(Required action) Go through the data from its first line and retype each line, stopping once the line containing "la segunda aplicaci\'on" has been retyped.

(Saved data entries)
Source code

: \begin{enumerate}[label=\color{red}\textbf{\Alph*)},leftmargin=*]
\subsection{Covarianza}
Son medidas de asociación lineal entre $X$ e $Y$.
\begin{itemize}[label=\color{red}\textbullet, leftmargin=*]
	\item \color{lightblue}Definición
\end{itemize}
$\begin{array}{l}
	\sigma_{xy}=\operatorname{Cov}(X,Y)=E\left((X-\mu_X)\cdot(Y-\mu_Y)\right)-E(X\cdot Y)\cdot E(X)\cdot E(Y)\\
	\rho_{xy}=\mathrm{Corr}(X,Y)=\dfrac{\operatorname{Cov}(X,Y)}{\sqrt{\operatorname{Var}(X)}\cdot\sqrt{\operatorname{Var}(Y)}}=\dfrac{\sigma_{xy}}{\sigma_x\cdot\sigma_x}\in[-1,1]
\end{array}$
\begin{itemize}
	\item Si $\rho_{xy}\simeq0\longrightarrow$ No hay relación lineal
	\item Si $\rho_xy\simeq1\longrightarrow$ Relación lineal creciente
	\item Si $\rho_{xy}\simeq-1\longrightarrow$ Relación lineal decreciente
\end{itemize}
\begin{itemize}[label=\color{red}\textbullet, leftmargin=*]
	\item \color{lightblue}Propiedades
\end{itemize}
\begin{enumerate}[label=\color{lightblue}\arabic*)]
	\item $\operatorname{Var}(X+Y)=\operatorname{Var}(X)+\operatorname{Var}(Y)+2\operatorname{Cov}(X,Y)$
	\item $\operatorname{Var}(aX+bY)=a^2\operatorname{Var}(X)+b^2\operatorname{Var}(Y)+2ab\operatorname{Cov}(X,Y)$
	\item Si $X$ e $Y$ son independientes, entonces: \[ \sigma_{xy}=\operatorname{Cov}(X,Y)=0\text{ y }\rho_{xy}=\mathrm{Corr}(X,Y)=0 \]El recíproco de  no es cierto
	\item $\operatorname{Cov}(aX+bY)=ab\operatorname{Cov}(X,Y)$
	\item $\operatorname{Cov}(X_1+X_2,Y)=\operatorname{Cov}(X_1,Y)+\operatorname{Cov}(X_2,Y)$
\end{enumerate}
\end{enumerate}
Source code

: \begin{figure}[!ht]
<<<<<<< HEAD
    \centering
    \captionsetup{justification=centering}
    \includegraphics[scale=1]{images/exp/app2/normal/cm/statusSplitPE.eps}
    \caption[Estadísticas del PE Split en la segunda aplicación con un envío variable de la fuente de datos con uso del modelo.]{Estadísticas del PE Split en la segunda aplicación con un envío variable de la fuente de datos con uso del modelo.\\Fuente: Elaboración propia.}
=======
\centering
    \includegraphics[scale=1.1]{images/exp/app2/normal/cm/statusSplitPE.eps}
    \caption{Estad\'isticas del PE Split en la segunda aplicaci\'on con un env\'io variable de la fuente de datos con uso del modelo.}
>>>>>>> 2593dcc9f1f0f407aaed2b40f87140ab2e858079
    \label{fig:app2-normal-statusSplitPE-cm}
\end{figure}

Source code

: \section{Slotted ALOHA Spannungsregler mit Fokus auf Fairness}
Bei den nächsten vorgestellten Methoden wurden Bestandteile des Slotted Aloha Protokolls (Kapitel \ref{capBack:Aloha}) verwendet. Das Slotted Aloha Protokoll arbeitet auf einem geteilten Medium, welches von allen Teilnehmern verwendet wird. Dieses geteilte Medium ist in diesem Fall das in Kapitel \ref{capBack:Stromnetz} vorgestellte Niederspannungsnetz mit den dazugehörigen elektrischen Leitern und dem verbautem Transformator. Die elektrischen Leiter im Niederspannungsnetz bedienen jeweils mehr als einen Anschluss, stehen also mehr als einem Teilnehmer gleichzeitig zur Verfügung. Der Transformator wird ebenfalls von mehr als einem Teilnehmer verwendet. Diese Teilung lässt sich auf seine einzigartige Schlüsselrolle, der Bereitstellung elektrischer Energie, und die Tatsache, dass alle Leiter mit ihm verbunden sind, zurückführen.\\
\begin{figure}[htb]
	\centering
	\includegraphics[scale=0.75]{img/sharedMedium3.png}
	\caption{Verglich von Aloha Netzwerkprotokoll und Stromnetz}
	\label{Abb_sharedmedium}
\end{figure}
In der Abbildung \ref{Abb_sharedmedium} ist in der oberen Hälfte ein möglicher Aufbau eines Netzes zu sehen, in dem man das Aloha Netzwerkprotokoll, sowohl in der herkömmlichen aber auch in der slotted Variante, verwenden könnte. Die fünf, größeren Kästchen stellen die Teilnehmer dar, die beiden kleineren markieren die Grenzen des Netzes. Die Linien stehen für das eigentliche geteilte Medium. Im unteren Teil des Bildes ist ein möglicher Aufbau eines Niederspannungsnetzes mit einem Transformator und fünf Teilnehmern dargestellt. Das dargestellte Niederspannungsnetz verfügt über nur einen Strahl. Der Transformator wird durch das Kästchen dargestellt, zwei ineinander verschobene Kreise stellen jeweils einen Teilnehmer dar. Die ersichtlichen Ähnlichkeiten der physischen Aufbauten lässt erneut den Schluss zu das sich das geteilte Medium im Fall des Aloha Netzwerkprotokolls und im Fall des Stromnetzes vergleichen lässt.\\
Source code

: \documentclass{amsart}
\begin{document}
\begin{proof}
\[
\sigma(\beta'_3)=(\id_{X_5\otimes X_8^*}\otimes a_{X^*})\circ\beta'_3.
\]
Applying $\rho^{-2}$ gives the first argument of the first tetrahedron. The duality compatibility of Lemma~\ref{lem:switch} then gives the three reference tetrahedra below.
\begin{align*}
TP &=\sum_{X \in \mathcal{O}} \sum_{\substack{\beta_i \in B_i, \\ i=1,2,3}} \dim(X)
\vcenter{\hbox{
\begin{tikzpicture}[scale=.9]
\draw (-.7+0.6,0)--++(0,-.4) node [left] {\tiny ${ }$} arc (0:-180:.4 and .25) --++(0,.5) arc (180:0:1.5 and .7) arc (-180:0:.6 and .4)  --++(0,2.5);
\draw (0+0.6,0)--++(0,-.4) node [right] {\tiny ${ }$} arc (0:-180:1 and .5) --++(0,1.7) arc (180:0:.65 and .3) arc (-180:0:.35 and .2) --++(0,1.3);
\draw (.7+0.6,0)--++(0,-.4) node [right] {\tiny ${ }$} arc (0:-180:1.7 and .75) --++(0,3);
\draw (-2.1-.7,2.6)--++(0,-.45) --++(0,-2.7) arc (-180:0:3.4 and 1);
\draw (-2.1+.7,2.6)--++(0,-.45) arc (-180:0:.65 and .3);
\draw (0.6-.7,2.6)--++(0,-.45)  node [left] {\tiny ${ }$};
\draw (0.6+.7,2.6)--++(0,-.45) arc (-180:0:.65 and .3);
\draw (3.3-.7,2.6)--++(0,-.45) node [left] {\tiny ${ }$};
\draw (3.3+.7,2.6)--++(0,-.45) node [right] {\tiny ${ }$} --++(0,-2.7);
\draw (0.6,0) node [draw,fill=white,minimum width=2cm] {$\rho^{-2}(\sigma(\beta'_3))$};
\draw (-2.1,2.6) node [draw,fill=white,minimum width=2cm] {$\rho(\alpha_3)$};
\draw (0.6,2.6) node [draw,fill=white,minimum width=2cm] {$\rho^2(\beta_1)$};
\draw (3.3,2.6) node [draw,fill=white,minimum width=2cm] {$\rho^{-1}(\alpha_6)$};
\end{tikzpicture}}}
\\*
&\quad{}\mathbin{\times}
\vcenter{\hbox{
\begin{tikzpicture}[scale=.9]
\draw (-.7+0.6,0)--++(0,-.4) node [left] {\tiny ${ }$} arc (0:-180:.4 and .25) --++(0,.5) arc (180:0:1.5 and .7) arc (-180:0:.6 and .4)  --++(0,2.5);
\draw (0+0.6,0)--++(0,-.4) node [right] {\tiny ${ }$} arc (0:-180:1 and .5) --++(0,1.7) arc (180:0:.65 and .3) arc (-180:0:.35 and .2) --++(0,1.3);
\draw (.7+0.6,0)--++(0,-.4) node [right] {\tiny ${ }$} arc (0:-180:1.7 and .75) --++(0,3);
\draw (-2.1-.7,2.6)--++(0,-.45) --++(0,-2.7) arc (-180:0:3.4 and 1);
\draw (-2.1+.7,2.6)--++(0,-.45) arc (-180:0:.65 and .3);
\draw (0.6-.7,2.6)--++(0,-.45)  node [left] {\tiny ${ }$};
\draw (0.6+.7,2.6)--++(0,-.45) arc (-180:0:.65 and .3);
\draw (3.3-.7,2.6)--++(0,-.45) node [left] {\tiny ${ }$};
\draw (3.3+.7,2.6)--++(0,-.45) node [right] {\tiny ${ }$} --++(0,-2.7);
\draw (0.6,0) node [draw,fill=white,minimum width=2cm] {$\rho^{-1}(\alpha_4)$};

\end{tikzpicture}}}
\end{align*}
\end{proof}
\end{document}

(Answer to this problem)
Source code

: \begin{enumerate}[label=\color{red}\textbf{\Alph*)},leftmargin=*]
\subsection{Covarianza}
Son medidas de asociación lineal entre $X$ e $Y$.
\begin{itemize}[label=\color{red}\textbullet, leftmargin=*]
	\item \color{lightblue}Definición
\end{itemize}
$\begin{array}{l}
	\sigma_{xy}=\operatorname{Cov}(X,Y)=E\left((X-\mu_X)\cdot(Y-\mu_Y)\right)-E(X\cdot Y)\cdot E(X)\cdot E(Y)\\
	\rho_{xy}=\mathrm{Corr}(X,Y)=\dfrac{\operatorname{Cov}(X,Y)}{\sqrt{\operatorname{Var}(X)}\cdot\sqrt{\operatorname{Var}(Y)}}=\dfrac{\sigma_{xy}}{\sigma_x\cdot\sigma_x}\in[-1,1]
\end{array}$
\begin{itemize}
	\item Si $\rho_{xy}\simeq0\longrightarrow$ No hay relación lineal
	\item Si $\rho_xy\simeq1\longrightarrow$ Relación lineal creciente
	\item Si $\rho_{xy}\simeq-1\longrightarrow$ Relación lineal decreciente
\end{itemize}
\begin{itemize}[label=\color{red}\textbullet, leftmargin=*]
	\item \color{lightblue}Propiedades
\end{itemize}
\begin{enumerate}[label=\color{lightblue}\arabic*)]
	\item $\operatorname{Var}(X+Y)=\operatorname{Var}(X)+\operatorname{Var}(Y)+2\operatorname{Cov}(X,Y)$
	\item $\operatorname{Var}(aX+bY)=a^2\operatorname{Var}(X)+b^2\operatorname{Var}(Y)+2ab\operatorname{Cov}(X,Y)$
	\item Si $X$ e $Y$ son independientes, entonces: \[ \sigma_{xy}=\operatorname{Cov}(X,Y)=0\text{ y }\rho_{xy}=\mathrm{Corr}(X,Y)=0 \]El recíproco de  no es cierto
	\item $\operatorname{Cov}(aX+bY)=ab\operatorname{Cov}(X,Y)$
	\item $\operatorname{Cov}(X_1+X_2,Y)=\operatorname{Cov}(X_1,Y)+\operatorname{Cov}(X_2,Y)$
\end{enumerate}
\end{enumerate}
Source code

: \begin{figure}[!ht]
<<<<<<< HEAD
    \centering
    \captionsetup{justification=centering}
    \includegraphics[scale=1]{images/exp/app2/normal/cm/statusSplitPE.eps}
    \caption[Estadísticas del PE Split en la segunda aplicación con un envío variable de la fuente de datos con uso del modelo.]{Estadísticas del PE Split en la segunda aplicación con un envío variable de la fuente de datos con uso del modelo.\\Fuente: Elaboración propia.}
=======
\centering
    \includegraphics[scale=1.1]{images/exp/app2/normal/cm/statusSplitPE.eps}
    \caption{Estad\'isticas del PE Split en la segunda aplicaci\'on con un env\'io variable de la fuente de datos con uso del modelo.}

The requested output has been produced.